Statement: I believe that making the work of writing programs visible is vital for understanding the work of teaching writing and of writing program administration. When we articulate the work of WPAs in this context, we can validate the work done at the local level and identify areas for discussions and research at the global level. This interaction between local and global plays out almost daily via WPA-L and through more formal work in the organization. WPA-GO offers an opportunity for graduate students who currently are or intend to be WPAs to create a community that addresses the unique concerns that accompany graduate study and WPA work. I am interested in increasing the visibility of graduate student concerns in WPA-GO as well as the larger organization and fostering the development of graduate students in WPA work. I am interested in furthering the visibility work of WPA-GO’s initiatives and helping graduate students develop the skills necessary to become informed administrators and researchers in the field. My experience as a graduate student has been influenced and supported by the work of CWPA and WPA-GO, and I look forward to the opportunity to continue the work that this organization does.
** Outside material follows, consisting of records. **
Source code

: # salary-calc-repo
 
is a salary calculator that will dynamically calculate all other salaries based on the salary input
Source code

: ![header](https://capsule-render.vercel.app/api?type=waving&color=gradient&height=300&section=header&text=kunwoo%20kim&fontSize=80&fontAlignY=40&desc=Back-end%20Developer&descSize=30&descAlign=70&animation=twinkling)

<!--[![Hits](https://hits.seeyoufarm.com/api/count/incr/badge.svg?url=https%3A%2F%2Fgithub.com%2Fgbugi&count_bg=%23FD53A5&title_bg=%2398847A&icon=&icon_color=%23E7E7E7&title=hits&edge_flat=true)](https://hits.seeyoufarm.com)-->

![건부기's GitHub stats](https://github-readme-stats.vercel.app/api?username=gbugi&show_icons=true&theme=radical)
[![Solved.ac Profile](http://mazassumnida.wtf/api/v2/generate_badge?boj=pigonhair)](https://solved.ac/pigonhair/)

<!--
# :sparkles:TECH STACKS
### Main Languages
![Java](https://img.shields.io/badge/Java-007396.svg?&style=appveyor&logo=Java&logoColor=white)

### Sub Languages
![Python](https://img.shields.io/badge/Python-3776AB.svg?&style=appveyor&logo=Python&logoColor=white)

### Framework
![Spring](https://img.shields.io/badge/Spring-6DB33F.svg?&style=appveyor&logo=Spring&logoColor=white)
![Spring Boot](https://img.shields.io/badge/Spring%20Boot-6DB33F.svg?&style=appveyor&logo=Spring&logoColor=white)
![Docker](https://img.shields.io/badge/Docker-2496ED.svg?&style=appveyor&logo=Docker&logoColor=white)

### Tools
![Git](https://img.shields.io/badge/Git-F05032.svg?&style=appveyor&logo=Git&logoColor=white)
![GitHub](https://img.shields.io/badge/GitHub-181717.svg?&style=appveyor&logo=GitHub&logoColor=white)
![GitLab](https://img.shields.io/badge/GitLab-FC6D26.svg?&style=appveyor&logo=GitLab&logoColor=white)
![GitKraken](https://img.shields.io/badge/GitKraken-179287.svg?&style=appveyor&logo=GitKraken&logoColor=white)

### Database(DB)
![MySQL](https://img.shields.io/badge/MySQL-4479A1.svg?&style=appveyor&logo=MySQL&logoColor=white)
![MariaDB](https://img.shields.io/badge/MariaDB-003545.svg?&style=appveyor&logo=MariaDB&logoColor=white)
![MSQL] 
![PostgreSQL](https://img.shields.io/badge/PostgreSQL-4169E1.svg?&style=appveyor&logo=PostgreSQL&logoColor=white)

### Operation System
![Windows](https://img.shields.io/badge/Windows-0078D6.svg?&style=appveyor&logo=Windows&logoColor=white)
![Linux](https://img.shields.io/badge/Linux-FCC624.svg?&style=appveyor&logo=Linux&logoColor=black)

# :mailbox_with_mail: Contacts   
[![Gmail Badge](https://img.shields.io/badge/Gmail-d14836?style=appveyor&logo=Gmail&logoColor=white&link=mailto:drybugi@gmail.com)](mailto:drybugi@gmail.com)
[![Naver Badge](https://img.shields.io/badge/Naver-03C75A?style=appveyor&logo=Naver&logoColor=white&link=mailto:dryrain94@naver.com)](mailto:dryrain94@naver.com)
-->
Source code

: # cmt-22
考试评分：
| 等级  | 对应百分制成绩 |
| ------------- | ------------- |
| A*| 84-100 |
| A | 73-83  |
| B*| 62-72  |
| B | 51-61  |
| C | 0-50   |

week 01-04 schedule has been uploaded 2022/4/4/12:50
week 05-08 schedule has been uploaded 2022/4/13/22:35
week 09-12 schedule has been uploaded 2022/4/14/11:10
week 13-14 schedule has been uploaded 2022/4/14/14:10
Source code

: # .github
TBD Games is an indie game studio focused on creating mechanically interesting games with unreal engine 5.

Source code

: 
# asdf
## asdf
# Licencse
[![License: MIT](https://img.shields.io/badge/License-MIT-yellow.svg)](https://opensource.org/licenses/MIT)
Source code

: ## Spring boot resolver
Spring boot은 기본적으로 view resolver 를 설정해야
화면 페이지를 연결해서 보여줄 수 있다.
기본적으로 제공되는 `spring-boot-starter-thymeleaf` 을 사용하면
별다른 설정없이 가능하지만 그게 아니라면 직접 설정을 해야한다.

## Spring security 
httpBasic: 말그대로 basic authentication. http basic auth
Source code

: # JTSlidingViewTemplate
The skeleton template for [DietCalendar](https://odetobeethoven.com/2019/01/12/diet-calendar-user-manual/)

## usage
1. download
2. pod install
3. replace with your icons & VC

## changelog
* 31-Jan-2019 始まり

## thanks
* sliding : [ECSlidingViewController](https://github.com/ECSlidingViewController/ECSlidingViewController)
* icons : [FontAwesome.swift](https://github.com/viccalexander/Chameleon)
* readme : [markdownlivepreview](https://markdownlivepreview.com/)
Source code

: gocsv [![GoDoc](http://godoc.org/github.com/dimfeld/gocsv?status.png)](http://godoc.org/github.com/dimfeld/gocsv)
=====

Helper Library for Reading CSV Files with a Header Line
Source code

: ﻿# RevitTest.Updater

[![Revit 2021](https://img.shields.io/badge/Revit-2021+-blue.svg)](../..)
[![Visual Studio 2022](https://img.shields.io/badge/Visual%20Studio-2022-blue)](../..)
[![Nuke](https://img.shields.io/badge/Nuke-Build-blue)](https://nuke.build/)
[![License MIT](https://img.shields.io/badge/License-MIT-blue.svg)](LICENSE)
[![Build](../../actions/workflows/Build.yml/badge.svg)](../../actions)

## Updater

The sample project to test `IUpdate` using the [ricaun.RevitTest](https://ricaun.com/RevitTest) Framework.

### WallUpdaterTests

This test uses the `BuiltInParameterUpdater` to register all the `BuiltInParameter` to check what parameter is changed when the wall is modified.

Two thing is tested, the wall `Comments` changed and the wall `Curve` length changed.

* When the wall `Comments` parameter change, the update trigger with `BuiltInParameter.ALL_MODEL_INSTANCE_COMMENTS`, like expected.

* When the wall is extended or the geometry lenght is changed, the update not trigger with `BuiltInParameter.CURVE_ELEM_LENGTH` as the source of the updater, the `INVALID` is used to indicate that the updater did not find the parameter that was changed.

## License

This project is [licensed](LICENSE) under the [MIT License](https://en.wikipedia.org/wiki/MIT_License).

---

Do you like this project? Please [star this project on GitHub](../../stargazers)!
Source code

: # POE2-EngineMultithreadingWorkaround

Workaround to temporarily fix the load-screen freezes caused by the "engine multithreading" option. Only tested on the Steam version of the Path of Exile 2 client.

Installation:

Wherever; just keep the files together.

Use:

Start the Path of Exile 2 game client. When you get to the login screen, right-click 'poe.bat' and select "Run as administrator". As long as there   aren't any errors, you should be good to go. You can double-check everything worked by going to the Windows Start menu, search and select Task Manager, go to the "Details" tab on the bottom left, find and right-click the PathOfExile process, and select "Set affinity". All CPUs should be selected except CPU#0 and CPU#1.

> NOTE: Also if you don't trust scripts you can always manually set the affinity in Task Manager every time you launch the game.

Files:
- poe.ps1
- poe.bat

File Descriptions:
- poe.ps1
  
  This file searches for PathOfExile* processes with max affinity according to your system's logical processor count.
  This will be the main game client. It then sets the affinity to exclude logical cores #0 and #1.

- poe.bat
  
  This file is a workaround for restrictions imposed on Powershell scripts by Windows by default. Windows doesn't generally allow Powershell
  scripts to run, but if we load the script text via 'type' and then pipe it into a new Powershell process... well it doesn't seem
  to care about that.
Brian Hendrickson, a second-year doctoral student at the University of New Mexico, served this year as Secretary of the National Consortium of Writing Across Communities, President of UNM’s WAC Alliance, and TA Mentor on a UNM Core Writing Program Fellowship. Brian is founder and Co-Director of the Albuquerque Community Writing Center, and will serve next year as a Writing Fellow in a pilot WAC program at UNM.

An Outstanding Instructor Award recipient from UNM’s Core Writing Program, Brian has extensive experience as a writing center tutor and instructor of composition, basic writing and adult basic education at institutions such as the University of Alaska Anchorage, Tallahassee Community College, Guilford Technical Community College, and Gadsden Correctional Facility.

Brian is a regular presenter at conferences, including CCCC and WPA. Brian’s scholarship, teaching and service reflect his interest in ecological approaches to rhetoric, composition, campus-community literacy partnerships and writing program administration.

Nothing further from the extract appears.